### Your task
Exact transcription of the following records is needed, with every picture dropped.

------

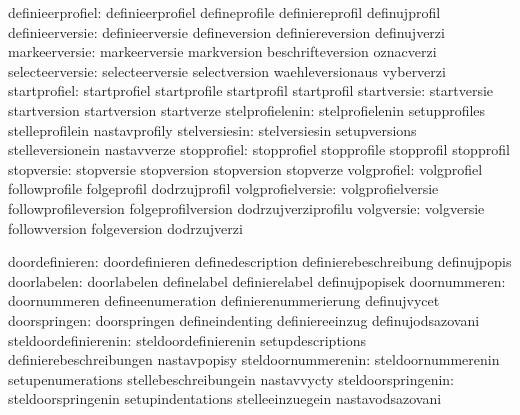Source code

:              definieerprofiel:  definieerprofiel             defineprofile
                                definiereprofil              definujprofil
              definieerversie:  definieerversie              defineversion
                                definiereversion             definujverzi
                markeerversie:  markeerversie                markversion
                                beschrifteversion            oznacverzi
              selecteerversie:  selecteerversie              selectversion
                                waehleversionaus             vyberverzi
                 startprofiel:  startprofiel                 startprofile
                                startprofil                  startprofil
                  startversie:  startversie                  startversion
                                startversion                 startverze
              stelprofielenin:  stelprofielenin              setupprofiles
                                stelleprofilein              nastavprofily
                stelversiesin:  stelversiesin                setupversions
                                stelleversionein             nastavverze
                  stopprofiel:  stopprofiel                  stopprofile
                                stopprofil                   stopprofil
                   stopversie:  stopversie                   stopversion
                                stopversion                  stopverze
                  volgprofiel:  volgprofiel                  followprofile
                                folgeprofil                  dodrzujprofil
            volgprofielversie:  volgprofielversie            followprofileversion
                                folgeprofilversion           dodrzujverziprofilu
                   volgversie:  volgversie                   followversion
                                folgeversion                 dodrzujverzi

               doordefinieren:  doordefinieren               definedescription
                                definierebeschreibung        definujpopis
                  doorlabelen:  doorlabelen                  definelabel
                                definierelabel               definujpopisek
                 doornummeren:  doornummeren                 defineenumeration
                                definierenummerierung        definujvycet
                 doorspringen:  doorspringen                 defineindenting
                                definiereeinzug              definujodsazovani
         steldoordefinierenin:  steldoordefinierenin         setupdescriptions
                                definierebeschreibungen      nastavpopisy
           steldoornummerenin:  steldoornummerenin           setupenumerations
                                stellebeschreibungein        nastavvycty
           steldoorspringenin:  steldoorspringenin           setupindentations
                                stelleeinzuegein             nastavodsazovani

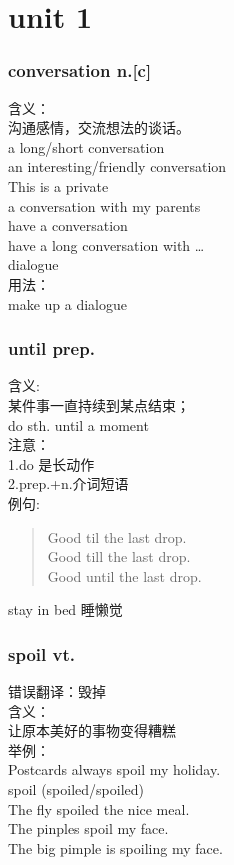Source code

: \documentclass[twocolumn]{ctexbook}
\newcommand{\phrase}[1]{{\colorbox{yellow!40}{#1}}}
\newcommand{\word}[1]{{\em\color{black}{#1}}}
\newcommand{\sentence}[1]{{\colorbox[gray]{0.8}{#1}}}
\newcommand{\expand}[1]{{\Large\colorbox{-red!90}{#1}}}
\begin{document}
	
	\part{unit 1}
	\section{conversation n.[c]}
	含义：\\
	沟通感情，交流想法的谈话。\\
	a \phrase{long/short} conversation\\
	an interesting/friendly conversation\\
	This is a \phrase{private \word{conversation}}\\
	\sentence{a conversation with my parents}\\
	\phrase{have a conversation}\\
	\sentence{have a long conversation with \ldots}\\
	\expand{dialogue}\\
	用法：\\
	make up a dialogue\\
	\section{until prep.}
	含义:\\
	某件事一直持续到某点结束；\\
	do sth. until a moment\\
	注意：\\
	1.do 是长动作\\
	2.prep.+n.介词短语\\
	例句:\begin{quote}
		Good til the last drop.\\
		Good till the last drop.\\
		Good until the last drop.\\
	\end{quote}
	\phrase{stay in bed 睡懒觉}\\
	\section{spoil vt.}
	错误翻译：毁掉\\
	含义：\\
	让{\color{red}原本美好}的事物变得{\color{red}糟糕}\\
	举例：\\
	Postcards always spoil my holiday.\\
	spoil (spoiled/spoiled)  \\
	The fly spoiled the nice meal.  \\
	The pinples spoil my face.\\
	The big pimple is spoiling my face.\\
\end{document}
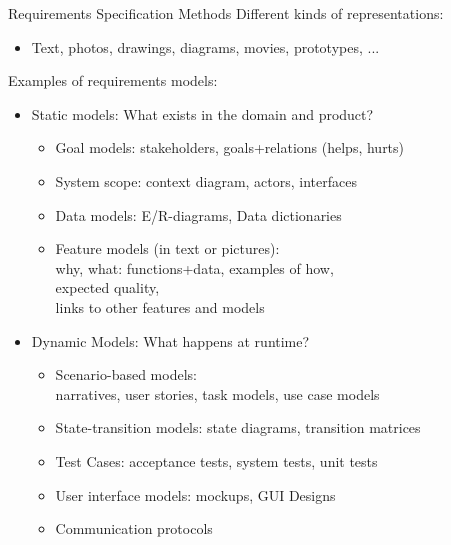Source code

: \documentclass{simpleslides}
\begin{document}
\begin{frame}[fragile]{Requirements Specification Methods}
Different kinds of representations:
\begin{itemize}
\item Text, photos, drawings, diagrams, movies, prototypes, ...
\end{itemize}
Examples of requirements models:
\begin{itemize}
\item Static models: What exists in the domain and product?
\begin{itemize}
\item Goal models: stakeholders, goals+relations (helps, hurts)
\item System scope: context diagram, actors, interfaces
\item Data models: E/R-diagrams, Data dictionaries
\item Feature models (in text or pictures):\\why, what: functions+data, examples of how,\\expected quality,\\links to other features and models
\end{itemize}
\item Dynamic Models: What happens at runtime?
\begin{itemize}
\item Scenario-based models:\\narratives, user stories, task models, use case models
\item State-transition models: state diagrams, transition matrices
\item Test Cases: acceptance tests, system tests, unit tests
\item User interface models: mockups, GUI Designs
\item Communication protocols
\end{itemize}
\end{itemize}
\end{frame}
\end{document}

------

### Solution for this problem
Source code

:              definieerprofiel:  definieerprofiel             defineprofile
                                definiereprofil              definujprofil
              definieerversie:  definieerversie              defineversion
                                definiereversion             definujverzi
                markeerversie:  markeerversie                markversion
                                beschrifteversion            oznacverzi
              selecteerversie:  selecteerversie              selectversion
                                waehleversionaus             vyberverzi
                 startprofiel:  startprofiel                 startprofile
                                startprofil                  startprofil
                  startversie:  startversie                  startversion
                                startversion                 startverze
              stelprofielenin:  stelprofielenin              setupprofiles
                                stelleprofilein              nastavprofily
                stelversiesin:  stelversiesin                setupversions
                                stelleversionein             nastavverze
                  stopprofiel:  stopprofiel                  stopprofile
                                stopprofil                   stopprofil
                   stopversie:  stopversie                   stopversion
                                stopversion                  stopverze
                  volgprofiel:  volgprofiel                  followprofile
                                folgeprofil                  dodrzujprofil
            volgprofielversie:  volgprofielversie            followprofileversion
                                folgeprofilversion           dodrzujverziprofilu
                   volgversie:  volgversie                   followversion
                                folgeversion                 dodrzujverzi

               doordefinieren:  doordefinieren               definedescription
                                definierebeschreibung        definujpopis
                  doorlabelen:  doorlabelen                  definelabel
                                definierelabel               definujpopisek
                 doornummeren:  doornummeren                 defineenumeration
                                definierenummerierung        definujvycet
                 doorspringen:  doorspringen                 defineindenting
                                definiereeinzug              definujodsazovani
         steldoordefinierenin:  steldoordefinierenin         setupdescriptions
                                definierebeschreibungen      nastavpopisy
           steldoornummerenin:  steldoornummerenin           setupenumerations
                                stellebeschreibungein        nastavvycty
           steldoorspringenin:  steldoorspringenin           setupindentations
                                stelleeinzuegein             nastavodsazovani

Source code

: \documentclass[twocolumn]{ctexbook}
\newcommand{\phrase}[1]{{\colorbox{yellow!40}{#1}}}
\newcommand{\word}[1]{{\em\color{black}{#1}}}
\newcommand{\sentence}[1]{{\colorbox[gray]{0.8}{#1}}}
\newcommand{\expand}[1]{{\Large\colorbox{-red!90}{#1}}}
\begin{document}
	
	\part{unit 1}
	\section{conversation n.[c]}
	含义：\\
	沟通感情，交流想法的谈话。\\
	a \phrase{long/short} conversation\\
	an interesting/friendly conversation\\
	This is a \phrase{private \word{conversation}}\\
	\sentence{a conversation with my parents}\\
	\phrase{have a conversation}\\
	\sentence{have a long conversation with \ldots}\\
	\expand{dialogue}\\
	用法：\\
	make up a dialogue\\
	\section{until prep.}
	含义:\\
	某件事一直持续到某点结束；\\
	do sth. until a moment\\
	注意：\\
	1.do 是长动作\\
	2.prep.+n.介词短语\\
	例句:\begin{quote}
		Good til the last drop.\\
		Good till the last drop.\\
		Good until the last drop.\\
	\end{quote}
	\phrase{stay in bed 睡懒觉}\\
	\section{spoil vt.}
	错误翻译：毁掉\\
	含义：\\
	让{\color{red}原本美好}的事物变得{\color{red}糟糕}\\
	举例：\\
	Postcards always spoil my holiday.\\
	spoil (spoiled/spoiled)  \\
	The fly spoiled the nice meal.  \\
	The pinples spoil my face.\\
	The big pimple is spoiling my face.\\
\end{document}
Source code

: \documentclass{simpleslides}
\begin{document}
\begin{frame}[fragile]{Requirements Specification Methods}
Different kinds of representations:
\begin{itemize}
\item Text, photos, drawings, diagrams, movies, prototypes, ...
\end{itemize}
Examples of requirements models:
\begin{itemize}
\item Static models: What exists in the domain and product?
\begin{itemize}
\item Goal models: stakeholders, goals+relations (helps, hurts)
\item System scope: context diagram, actors, interfaces
\item Data models: E/R-diagrams, Data dictionaries
\item Feature models (in text or pictures):\\why, what: functions+data, examples of how,\\expected quality,\\links to other features and models
\end{itemize}
\item Dynamic Models: What happens at runtime?
\begin{itemize}
\item Scenario-based models:\\narratives, user stories, task models, use case models
\item State-transition models: state diagrams, transition matrices
\item Test Cases: acceptance tests, system tests, unit tests
\item User interface models: mockups, GUI Designs
\item Communication protocols
\end{itemize}
\end{itemize}
\end{frame}
\end{document}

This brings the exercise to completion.